Questions on notations about supremum

[julypraise]

Homework Statement

In usual textbooks, what are the meanings of the notations

(1) $\sup_{k\in\mathbb{N}}|x_{k}|$

(2) $\sup_{x\in [ a , b ] }|f(x)-g(x)|$

where $(x_{k})$ is a real sequence and $f$ and $g$ are real valued functions

Homework Equations

None.

The Attempt at a Solution

The meaning I guessed is that

(1) $\sup_{k\in\mathbb{N}}|x_{k}|=\sup\{|x_{k}|:k\in \mathbb{N}\}$

(2) $\sup_{x\in[a,b]}|f(x)-g(x)|=\sup\{|f(x)-g(x)|:x\in[a,b]\}$.

 

[Fredrik]

Your guess is correct.

I should also mention that when a supremum is written in the shorter form, it is (I believe) common to leave out some information.

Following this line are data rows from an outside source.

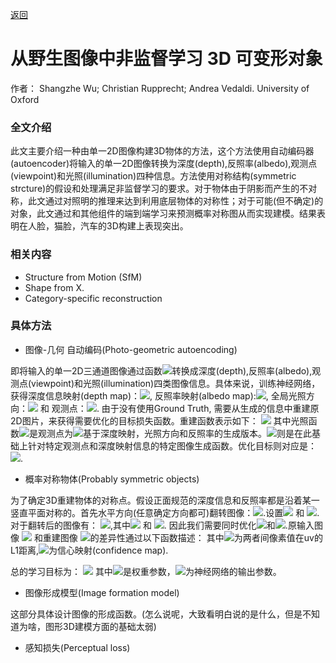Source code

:[返回](https://github.com/zouheq/CVPR-2020)
# 从野生图像中非监督学习 3D 可变形对象
作者： Shangzhe Wu; Christian Rupprecht; Andrea Vedaldi. University of Oxford


### 全文介绍

此文主要介绍一种由单一2D图像构建3D物体的方法，这个方法使用自动编码器(autoencoder)将输入的单一2D图像转换为深度(depth),反照率(albedo),观测点(viewpoint)和光照(illumination)四种信息。方法使用对称结构(symmetric strcture)的假设和处理满足非监督学习的要求。对于物体由于阴影而产生的不对称，此文通过对照明的推理来达到利用底层物体的对称性；对于可能(但不确定)的对象，此文通过和其他组件的端到端学习来预测概率对称图从而实现建模。结果表明在人脸，猫脸，汽车的3D构建上表现突出。

### 相关内容

- Structure  from  Motion (SfM)
- Shape from X.
- Category-specific reconstruction

### 具体方法
- 图像-几何 自动编码(Photo-geometric autoencoding)

即将输入的单一2D三通道图像通过函数<img src="https://latex.codecogs.com/gif.latex?\Omega">转换成深度(depth),反照率(albedo),观测点(viewpoint)和光照(illumination)四类图像信息。具体来说，训练神经网络，获得深度信息映射(depth map)：<img src="https://latex.codecogs.com/gif.latex?d: \Omega \rightarrow R_+">, 反照率映射(albedo map):<img src="https://latex.codecogs.com/gif.latex?a: \Omega \rightarrow R^3">, 全局光照方向：<img src="https://latex.codecogs.com/gif.latex?l \in S^2"> 和 观测点：<img src="https://latex.codecogs.com/gif.latex?w \in R^6">.
由于没有使用Ground Truth, 需要从生成的信息中重建原2D图片，来获得需要优化的目标损失函数。重建函数表示如下：
<img src="https://latex.codecogs.com/gif.latex?\hat{I} = \Pi (\Lambda(a,d,l),d,w)">
其中光照函数<img src="https://latex.codecogs.com/gif.latex?\Lambda">是观测点为<img src="https://latex.codecogs.com/gif.latex?w = 0">基于深度映射，光照方向和反照率的生成版本。<img src="https://latex.codecogs.com/gif.latex?\Pi">则是在此基础上针对特定观测点和深度映射信息的特定图像生成函数。优化目标则对应是：<img src="https://latex.codecogs.com/gif.latex?I \approx \hat{I}">.

- 概率对称物体(Probably symmetric objects)

为了确定3D重建物体的对称点。假设正面规范的深度信息和反照率都是沿着某一竖直平面对称的。首先水平方向(任意确定方向都可)翻转图像：<img src="https://latex.codecogs.com/gif.latex?[flip(a)]_{a,u,v} = a_{c,w-1-u,v}">.设置<img src="https://latex.codecogs.com/gif.latex?d \approx (flip({d}')"> 和 <img src="https://latex.codecogs.com/gif.latex?a \approx flip({a}')">.对于翻转后的图像有：
<img src="https://latex.codecogs.com/gif.latex?{\hat{I}}' = \Pi (\Lambda({a}',{d}',l),{d}',w)">,其中<img src="https://latex.codecogs.com/gif.latex?d \approx flip({d}')"> 和 <img src="https://latex.codecogs.com/gif.latex?a \approx flip({a}')">.
因此我们需要同时优化<img src="https://latex.codecogs.com/gif.latex?I \approx \hat{I}">和<img src="https://latex.codecogs.com/gif.latex?I \approx {\hat{I}}'">.原输入图像 <img src="https://latex.codecogs.com/gif.latex?I "> 和重建图像 <img src="https://latex.codecogs.com/gif.latex?\hat{I}'">的差异性通过以下函数描述：
其中<img src="https://latex.codecogs.com/gif.latex?l_{1,uv} = |\hat{I}_{uv} - I_{uv}|'">为两者间像素值在uv的L1距离,<img src="https://latex.codecogs.com/gif.latex?\sigma \in R_{+}^{W \times H}">为信心映射(confidence map).

总的学习目标为：
<img src="https://latex.codecogs.com/gif.latex?\varepsilon(\phi; I) = \L(\hat{I},I,\sigma) + \lambda_f \L({\hat{I}}',I,{\sigma}')">
其中<img src="https://latex.codecogs.com/gif.latex?\lambda_f = 0.5">是权重参数，<img src="https://latex.codecogs.com/gif.latex?(d,a,w,l,\sigma,{\sigma}') = \phi(I)">为神经网络的输出参数。


- 图像形成模型(Image formation model)

这部分具体设计图像的形成函数。(怎么说呢，大致看明白说的是什么，但是不知道为啥，图形3D建模方面的基础太弱)
- 感知损失(Perceptual loss)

For example, if T is a bounded linear operator on a Hilbert space $\mathcal H$, I would write
$$\sup_{\|x\|=1}\|Tx\|,$$ instead of
$$\sup\big\{\|Tx\|:x\in\mathcal H,\ \|x\|=1\big\}$$ and
$$\sup_{x\in\mathcal H}\frac{\|Tx\|}{\|x\|}$$ instead of
$$\sup\bigg\{\frac{\|Tx\|}{\|x\|}\bigg|\ x \in\mathcal H,\ x\neq 0\bigg\}.$$